El Grupo de Artillería 10 «Teniente General Bartolomé Mitre» de Junín concretó la incorporación de casi 90 soldados voluntarios, en lo que representa una de las mayores convocatorias de personal registrada en los últimos años para la unidad militar con asiento en la ciudad.
Los nuevos integrantes de la fuerza provienen de distintos puntos del país. Entre ellos se destaca un importante grupo oriundo de la provincia de Formosa, además de jóvenes de Junín y de localidades de la región.
La incorporación se produce en un momento particular para el GA 10, que atraviesa un proceso de preparación y modernización de sus capacidades operativas. El incremento del personal permitirá afrontar las nuevas exigencias vinculadas con la estructura y el equipamiento que próximamente llegará a la unidad.
Parte de una estructura en proceso de modernización
El Grupo de Artillería 10 forma parte de la Brigada Mecanizada X, cuya comandancia de paz se encuentra en Santa Rosa, La Pampa.
Esta gran unidad de combate integra el denominado «Núcleo de Modernidad» del Ejército Argentino, un esquema que concentra algunos de los principales programas de renovación de equipamiento y capacidades de la fuerza.

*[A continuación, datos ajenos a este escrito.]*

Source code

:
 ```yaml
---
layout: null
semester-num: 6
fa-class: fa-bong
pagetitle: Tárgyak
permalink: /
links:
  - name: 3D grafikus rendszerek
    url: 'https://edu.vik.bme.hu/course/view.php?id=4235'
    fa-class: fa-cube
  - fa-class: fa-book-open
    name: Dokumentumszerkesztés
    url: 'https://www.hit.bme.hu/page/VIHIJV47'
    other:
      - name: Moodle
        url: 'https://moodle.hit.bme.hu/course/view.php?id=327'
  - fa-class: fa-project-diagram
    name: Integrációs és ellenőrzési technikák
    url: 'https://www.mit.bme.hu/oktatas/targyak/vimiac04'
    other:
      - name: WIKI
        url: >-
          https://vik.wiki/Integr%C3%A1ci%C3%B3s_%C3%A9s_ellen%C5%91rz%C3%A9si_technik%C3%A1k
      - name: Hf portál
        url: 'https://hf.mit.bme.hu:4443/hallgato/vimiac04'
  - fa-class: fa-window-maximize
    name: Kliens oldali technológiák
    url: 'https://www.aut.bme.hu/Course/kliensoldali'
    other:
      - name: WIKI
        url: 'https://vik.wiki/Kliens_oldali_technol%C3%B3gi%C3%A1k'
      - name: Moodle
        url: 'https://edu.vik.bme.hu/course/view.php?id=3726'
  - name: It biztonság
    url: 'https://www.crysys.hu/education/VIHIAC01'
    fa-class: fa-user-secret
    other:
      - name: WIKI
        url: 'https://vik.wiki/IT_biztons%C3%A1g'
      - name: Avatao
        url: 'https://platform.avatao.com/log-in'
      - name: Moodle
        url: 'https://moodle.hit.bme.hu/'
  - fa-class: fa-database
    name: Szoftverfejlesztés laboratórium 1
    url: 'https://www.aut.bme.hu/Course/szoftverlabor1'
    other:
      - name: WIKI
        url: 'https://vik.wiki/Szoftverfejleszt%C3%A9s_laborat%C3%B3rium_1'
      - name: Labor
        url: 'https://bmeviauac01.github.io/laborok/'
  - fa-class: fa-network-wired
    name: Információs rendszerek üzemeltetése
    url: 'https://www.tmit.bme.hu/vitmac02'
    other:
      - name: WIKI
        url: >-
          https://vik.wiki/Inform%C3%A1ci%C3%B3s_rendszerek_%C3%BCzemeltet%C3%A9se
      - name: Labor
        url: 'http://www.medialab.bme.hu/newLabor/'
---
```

En ese contexto, la llegada de los nuevos soldados se vincula con el proceso de actualización que atraviesa la unidad militar de Junín.
El ATMOS 2000, el nuevo sistema de artillería que llegará a Junín
Uno de los principales cambios que se proyectan para el GA 10 es la incorporación del sistema de artillería ATMOS 2000, una plataforma autopropulsada de 155 milímetros montada sobre ruedas.
El nuevo sistema reemplazará a los tradicionales cañones remolcados SOFMA de 155 mm, que forman parte del equipamiento de la unidad desde finales de la década de 1970.
El ATMOS 2000 representa un cambio significativo en términos de movilidad y capacidad operativa. A diferencia de las piezas remolcadas, el sistema está montado sobre un vehículo táctico y puede desplazarse rápidamente entre distintas posiciones.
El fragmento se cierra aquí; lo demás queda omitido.